RECORDED INFORMATION
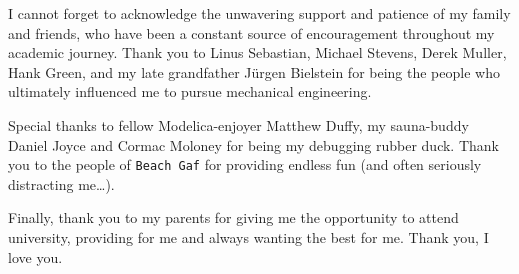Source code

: I cannot forget to acknowledge the unwavering support and patience of my family and friends, who have been a constant source of encouragement throughout my academic journey. Thank you to Linus Sebastian, Michael Stevens, Derek Muller, Hank Green, and my late grandfather J\"urgen Bielstein for being the people who ultimately influenced me to pursue mechanical engineering. 


Special thanks to fellow Modelica-enjoyer Matthew Duffy, my sauna-buddy Daniel Joyce and Cormac Moloney for being my debugging rubber duck. Thank you to the people of \texttt{Beach Gaf} for providing endless fun (and often seriously distracting me\ldots).

Finally, thank you to my parents for giving me the opportunity to attend university, providing for me and always wanting the best for me. Thank you, I love you.








\endgroup
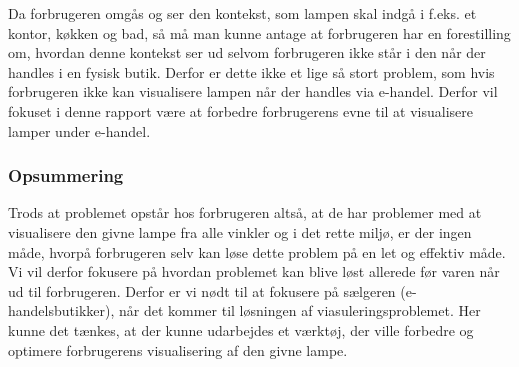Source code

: Da forbrugeren omgås og ser den kontekst, som lampen skal indgå i f.eks. et kontor, køkken og bad, så må man kunne antage at forbrugeren har en forestilling om, hvordan denne kontekst ser ud selvom forbrugeren ikke står i den når der handles i en fysisk butik. Derfor er dette ikke et lige så stort problem, som hvis forbrugeren ikke kan visualisere lampen når der handles via e-handel. Derfor vil fokuset i denne rapport være at forbedre forbrugerens evne til at visualisere lamper under e-handel.

\subsubsection{Opsummering}
Trods at problemet opstår hos forbrugeren altså, at de har problemer med at visualisere den givne lampe fra alle vinkler og i det rette miljø, er der ingen måde, hvorpå forbrugeren selv kan løse dette problem på en let og effektiv måde. Vi vil derfor fokusere på hvordan problemet kan blive løst allerede før varen når ud til forbrugeren. Derfor er vi nødt til at fokusere på sælgeren (e-handelsbutikker), når det kommer til løsningen af viasuleringsproblemet. Her kunne det tænkes, at der kunne udarbejdes et værktøj, der ville forbedre og optimere forbrugerens visualisering af den givne lampe.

WORK INSTRUCTION
Go over the data above and copy every line that has the word "providing" in it.

PROBLEM SOLUTION
Special thanks to fellow Modelica-enjoyer Matthew Duffy, my sauna-buddy Daniel Joyce and Cormac Moloney for being my debugging rubber duck. Thank you to the people of \texttt{Beach Gaf} for providing endless fun (and often seriously distracting me\ldots).
Finally, thank you to my parents for giving me the opportunity to attend university, providing for me and always wanting the best for me. Thank you, I love you.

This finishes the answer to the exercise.